Let $\mathcal H$ be a Hilbert space and $A \in \mathcal L(\mathcal H)$ be accretive, i.e. $\langle -Av + Aw, v-w \rangle \le 0$ for all $v,w \in \mathcal{H}$. I want to show that then $R_{\lambda} := (I + \lambda A)^{-1} \in \mathcal L(\mathcal H)$ exists for every $\lambda \ge 0$ and also that it is a metric map, i.e. $\|R_{\lambda}v - R_{\lambda}w\| \le \|v-w\|$ for all $v,w \in \mathcal{H}$.
My approach: For $\lambda \neq 0$, I can try to find a solution for $(I + \lambda A)v = f$ with the recursion formula
$\frac {v^{n+1} - v^{n}}{\tau} + (I + \lambda A)v^n = f $ for arbitrary $v^0$ and some suitable $\tau > 0$. How to continue?
[Different solutions are also welcomed]
Another word for metric map is nonexpansive operator. To see that $R_{\lambda A}$ is nonexpansive we first define the Cayley operator,
$$C_{\lambda A} := 2R_{\lambda A} - I$$
where $I$ is the identity. We will show that the Cayley operator is nonexpansive and the nonexpansiveness of $R_{\lambda A}$ will follow since it is the average of $C_{\lambda A}$ and the identity (i.e. $R_{\lambda A} = \frac{1}{2}(C_{\lambda A}+I)$)

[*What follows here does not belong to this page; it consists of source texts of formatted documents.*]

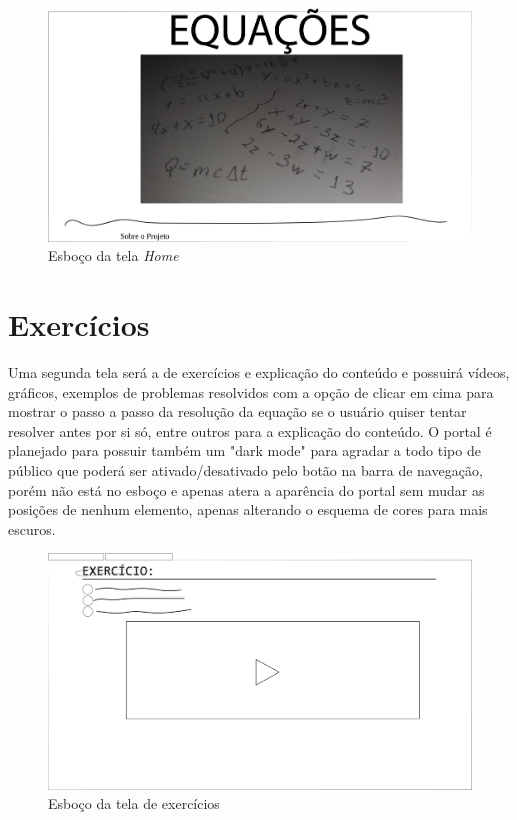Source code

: \documentclass[12pt]{report}
\begin{document}
\begin{figure}[H]
    \includegraphics[width=1\textwidth]{img/c.png}
    \caption{Esboço da tela \textit{Home}}
\end{figure}

\section{Exercícios}
Uma segunda tela será a de exercícios e explicação do conteúdo e possuirá vídeos, gráficos, exemplos de problemas resolvidos com a opção de clicar em cima para mostrar o passo a passo da resolução da equação se o usuário quiser tentar resolver antes por si só, entre outros para a explicação do conteúdo. O portal é planejado para possuir também um "dark mode" para agradar a todo tipo de público que poderá ser ativado/desativado pelo botão na barra de navegação, porém não está no esboço e apenas atera a aparência do portal sem mudar as posições de nenhum elemento, apenas alterando o esquema de cores para mais escuros.

\begin{figure}[H]
    \includegraphics[width=1\textwidth]{img/A.jpg}
    \caption{Esboço da tela de exercícios}
\end{figure}
\end{document}
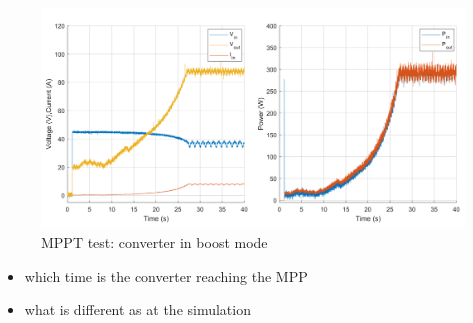 \begin{figure}[H]
	\begin{center}
		\includegraphics[width=1\textwidth]{../Pictures/P1/Test/Boost_mode_MPPT_Vin_Vout_Iin_Pin_Pout}
		\caption{MPPT test: converter in boost mode}
		\label{MPPTtestboostmode}
	\end{center}	
\end{figure}

\begin{itemize}
	\item which time is the converter reaching the MPP 
	
	\item what is different as at the simulation
\end{itemize}






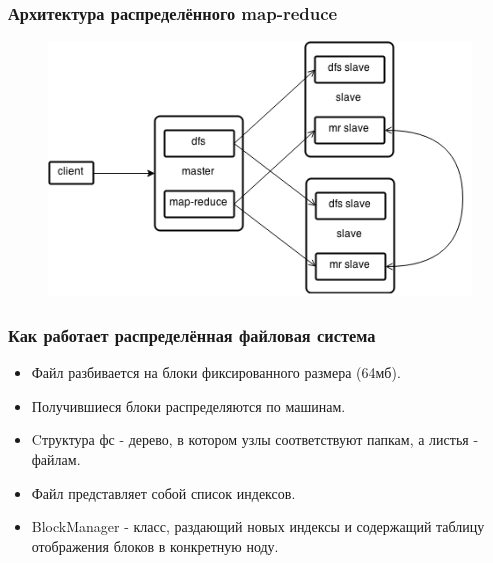 \documentclass{beamer}
\begin{document}
    \begin{frame}
    \frametitle{Архитектура распределённого map-reduce}
        \begin{figure}[h!]
            \begin{center}
                \includegraphics[scale=0.5]{map-reduce.png}
            \end{center}
        \end{figure}        
    \end{frame}


    \begin{frame}
    \frametitle{Как работает распределённая файловая система}
        \begin{itemize}
            \item Файл разбивается на блоки фиксированного размера (64мб).
            \item Получившиеся блоки распределяются по машинам.
            \item Cтруктура фс - дерево, в котором узлы соответствуют папкам, а листья - файлам.
            \item Файл представляет собой список индексов.
            \item BlockManager - класс, раздающий новых индексы и содержащий таблицу отображения блоков в конкретную ноду.
        \end{itemize}
    \end{frame}
\end{document}
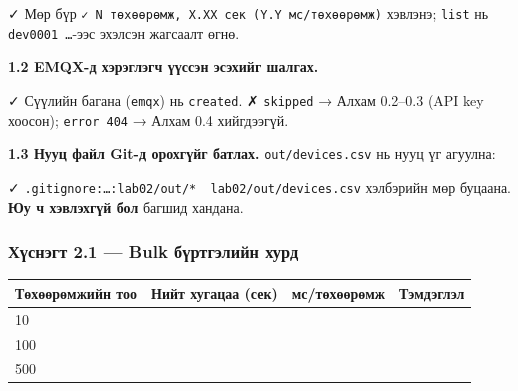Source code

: ✓ Мөр бүр \texttt{✓\ N\ төхөөрөмж,\ X.\allowbreak{}XX\ сек\ (Y.\allowbreak{}Y\ мс/\allowbreak{}төхөөрөмж)} хэвлэнэ; \texttt{list} нь \texttt{dev0001\ \ldots{}}-ээс эхэлсэн жагсаалт өгнө.

\textbf{1.2 EMQX-д хэрэглэгч үүссэн эсэхийг шалгах.}

\begin{Shaded}
\begin{Highlighting}[]
\end{Highlighting}
\end{Shaded}

✓ Сүүлийн багана (\texttt{emqx}) нь \texttt{created}. ✗ \texttt{skipped} → Алхам 0.2--0.3 (API key хоосон); \texttt{error\ 404} → Алхам 0.4 хийгдээгүй.

\textbf{1.3 Нууц файл Git-д орохгүйг батлах.} \texttt{out/devices.csv} нь нууц үг агуулна:

\begin{Shaded}
\begin{Highlighting}[]
\end{Highlighting}
\end{Shaded}

✓ \texttt{.\allowbreak{}gitignore:\allowbreak{}\ldots{}:\allowbreak{}lab02/\allowbreak{}out/\allowbreak{}*\ \ lab02/\allowbreak{}out/\allowbreak{}devices.\allowbreak{}csv} хэлбэрийн мөр буцаана. \textbf{Юу ч хэвлэхгүй бол} багшид хандана.

\hypertarget{ux445ux4afux441ux43dux44dux433ux442-2.1-bulk-ux431ux4afux440ux442ux433ux44dux43bux438ux439ux43d-ux445ux443ux440ux434}{%
\subsubsection{Хүснэгт 2.1 --- Bulk бүртгэлийн хурд}\label{ux445ux4afux441ux43dux44dux433ux442-2.1-bulk-ux431ux4afux440ux442ux433ux44dux43bux438ux439ux43d-ux445ux443ux440ux434}}

\begingroup\scriptsize\begin{longtable}[]{@{}llll@{}}
\toprule
Төхөөрөмжийн тоо & Нийт хугацаа (сек) & мс/төхөөрөмж & Тэмдэглэл\tabularnewline
\midrule
\endhead
10 & & &\tabularnewline
100 & & &\tabularnewline
500 & & &\tabularnewline
\bottomrule
\end{longtable}\endgroup

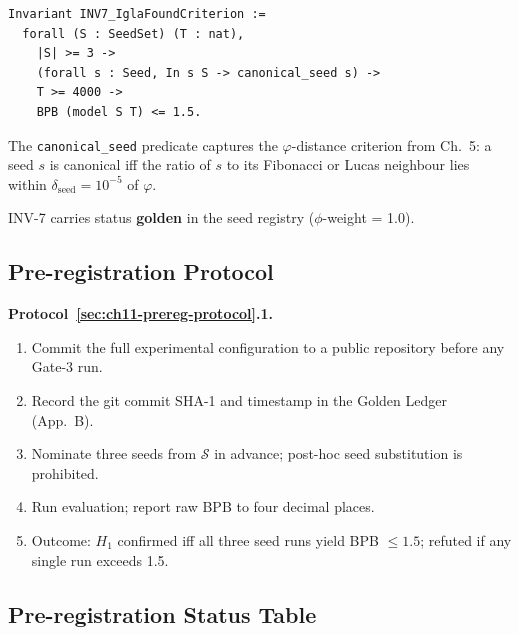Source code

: \begin{verbatim}
Invariant INV7_IglaFoundCriterion :=
  forall (S : SeedSet) (T : nat),
    |S| >= 3 ->
    (forall s : Seed, In s S -> canonical_seed s) ->
    T >= 4000 ->
    BPB (model S T) <= 1.5.
\end{verbatim}

The \texttt{canonical\_seed} predicate captures
the \(\varphi\)-distance criterion from Ch.~5: a
seed \(s\) is canonical iff the ratio of \(s\) to
its Fibonacci or Lucas neighbour lies within
\(\delta_{\text{seed}} = 10^{-5}\) of \(\varphi\).

INV-7 carries status \textbf{golden} in the seed
registry (\(\phi\)-weight = 1.0).

\subsection{Pre-registration Protocol}
\label{subsec:ch11-prereg-protocol}

\textbf{Protocol~\ref{sec:ch11-prereg-protocol}.1.}

\begin{enumerate}
\item Commit the full experimental configuration to a public repository
      before any Gate-3 run.
\item Record the git commit SHA-1 and timestamp in the Golden Ledger (App.~B).
\item Nominate three seeds from \(\mathcal{S}\) in advance;
      post-hoc seed substitution is prohibited.
\item Run evaluation; report raw BPB to four decimal places.
\item Outcome: \(H_1\) confirmed iff all three seed runs yield BPB \(\leq 1.5\);
      refuted if any single run exceeds 1.5.
\end{enumerate}

\subsection{Pre-registration Status Table}
\label{subsec:ch11-prereg-status}

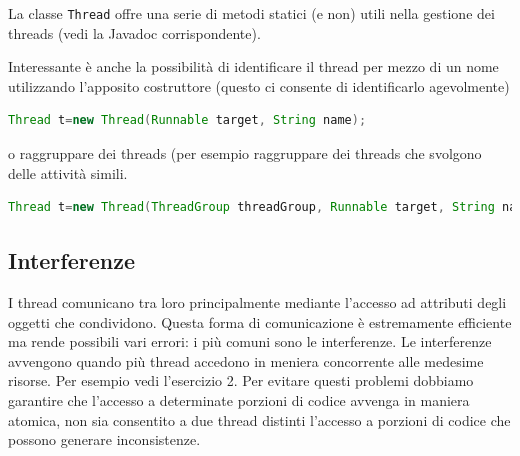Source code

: \documentclass{article}
\begin{document}
La classe \texttt{Thread} offre una serie di metodi statici (e non) utili nella gestione dei threads (vedi la Javadoc corrispondente).

Interessante \`e anche la possibilit\`a di identificare il thread per mezzo di un nome utilizzando l'apposito costruttore (questo ci consente di identificarlo agevolmente)
\begin{lstlisting}[language=Java]
Thread t=new Thread(Runnable target, String name);
\end{lstlisting}

 o raggruppare dei threads (per esempio raggruppare dei threads che svolgono delle attivit\`a simili.
 \begin{lstlisting}[language=Java]
Thread t=new Thread(ThreadGroup threadGroup, Runnable target, String name);
\end{lstlisting}





\subsection{Interferenze}
I thread comunicano tra loro principalmente mediante l'accesso ad attributi degli oggetti che condividono. Questa forma di comunicazione \`e estremamente efficiente ma rende possibili vari errori: i pi\`u comuni sono le interferenze. Le interferenze avvengono quando pi\`u thread accedono in meniera concorrente alle medesime risorse. Per esempio vedi l'esercizio 2. Per evitare questi problemi dobbiamo garantire che l'accesso a determinate porzioni di codice avvenga in maniera atomica, non sia consentito a due thread distinti l'accesso a porzioni di codice che possono generare inconsistenze.
\end{document}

Let $(x,u)\in gra(R_{\lambda A})$ and $(y,v)\in gra(R_{\lambda A})$, then we have
\begin{equation} |C_{\lambda A}(x) - C_{\lambda A}(y)|_2^2 =|2R_{\lambda A}(x)-x - 2R_{\lambda A}(y)+y|_2^2 = |2(u-v)+y-x|_2^2\\ = 4|u-v|_2^2 - 4\langle u-v, x-y\rangle +|x-y|_2^2 \leq |x-y|_2^2 \end{equation}
Thus $C_{\lambda A}$ is nonexpansive and we are done.